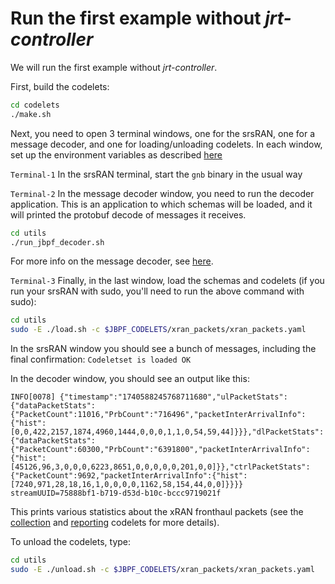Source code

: # Run the first example without *jrt-controller*

We will run the first example without *jrt-controller*. 

First, build the codelets:
```sh
cd codelets
./make.sh
```

Next, you need to open 3 terminal windows, one for the srsRAN, one for a message decoder, and one for loading/unloading codelets. 
In each window, set up the environment variables as described [here](./baremetal.md#set-required-environment-variables)

`Terminal-1`
In the srsRAN terminal, start the `gnb` binary in the usual way 

`Terminal-2`
In the message decoder window, you need to run the decoder application. 
This is an application to which schemas will be loaded, and it will printed the protobuf decode of messages it receives.
```sh
cd utils
./run_jbpf_decoder.sh
```
For more info on the message decoder, see [here](https://github.com/microsoft/jbpf-protobuf/blob/main/examples/first_example_standalone/README.md).

`Terminal-3`
Finally, in the last window, load the schemas and codelets (if you run your srsRAN with sudo, you'll need to run the above command with sudo):
```sh
cd utils
sudo -E ./load.sh -c $JBPF_CODELETS/xran_packets/xran_packets.yaml
```
In the srsRAN window you should see a bunch of messages, including the final confirmation: `Codeletset is loaded OK`

In the decoder window, you should see an output like this:
```
INFO[0078] {"timestamp":"1740588245768711680","ulPacketStats":{"dataPacketStats":{"PacketCount":11016,"PrbCount":"716496","packetInterArrivalInfo":{"hist":[0,0,422,2157,1874,4960,1444,0,0,0,1,1,0,54,59,44]}}},"dlPacketStats":{"dataPacketStats":{"PacketCount":60300,"PrbCount":"6391800","packetInterArrivalInfo":{"hist":[45126,96,3,0,0,0,6223,8651,0,0,0,0,0,201,0,0]}},"ctrlPacketStats":{"PacketCount":9692,"packetInterArrivalInfo":{"hist":[7240,971,28,18,16,1,0,0,0,0,1162,58,154,44,0,0]}}}}  streamUUID=75888bf1-b719-d53d-b10c-bccc9719021f
```

This prints various statistics about the xRAN fronthaul packets (see the [collection](codelets/xran_packets/xran_packets_collect.c) and [reporting](codelets/xran_packets/xran_packets_report.c) codelets for more details). 

To unload the codelets, type:
```sh
cd utils
sudo -E ./unload.sh -c $JBPF_CODELETS/xran_packets/xran_packets.yaml
```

● ● ● ● ● ● ●

ABOUT THIS TASK =>
Each entry above is to be duplicated exactly, and its pictures omitted.

EXERCISE SOLUTION =>
Source code

: # Run the first example without *jrt-controller*

We will run the first example without *jrt-controller*. 

First, build the codelets:
```sh
cd codelets
./make.sh
```

Next, you need to open 3 terminal windows, one for the srsRAN, one for a message decoder, and one for loading/unloading codelets. 
In each window, set up the environment variables as described [here](./baremetal.md#set-required-environment-variables)

`Terminal-1`
In the srsRAN terminal, start the `gnb` binary in the usual way 

`Terminal-2`
In the message decoder window, you need to run the decoder application. 
This is an application to which schemas will be loaded, and it will printed the protobuf decode of messages it receives.
```sh
cd utils
./run_jbpf_decoder.sh
```
For more info on the message decoder, see [here](https://github.com/microsoft/jbpf-protobuf/blob/main/examples/first_example_standalone/README.md).

`Terminal-3`
Finally, in the last window, load the schemas and codelets (if you run your srsRAN with sudo, you'll need to run the above command with sudo):
```sh
cd utils
sudo -E ./load.sh -c $JBPF_CODELETS/xran_packets/xran_packets.yaml
```
In the srsRAN window you should see a bunch of messages, including the final confirmation: `Codeletset is loaded OK`

In the decoder window, you should see an output like this:
```
INFO[0078] {"timestamp":"1740588245768711680","ulPacketStats":{"dataPacketStats":{"PacketCount":11016,"PrbCount":"716496","packetInterArrivalInfo":{"hist":[0,0,422,2157,1874,4960,1444,0,0,0,1,1,0,54,59,44]}}},"dlPacketStats":{"dataPacketStats":{"PacketCount":60300,"PrbCount":"6391800","packetInterArrivalInfo":{"hist":[45126,96,3,0,0,0,6223,8651,0,0,0,0,0,201,0,0]}},"ctrlPacketStats":{"PacketCount":9692,"packetInterArrivalInfo":{"hist":[7240,971,28,18,16,1,0,0,0,0,1162,58,154,44,0,0]}}}}  streamUUID=75888bf1-b719-d53d-b10c-bccc9719021f
```

This prints various statistics about the xRAN fronthaul packets (see the [collection](codelets/xran_packets/xran_packets_collect.c) and [reporting](codelets/xran_packets/xran_packets_report.c) codelets for more details). 

To unload the codelets, type:
```sh
cd utils
sudo -E ./unload.sh -c $JBPF_CODELETS/xran_packets/xran_packets.yaml
```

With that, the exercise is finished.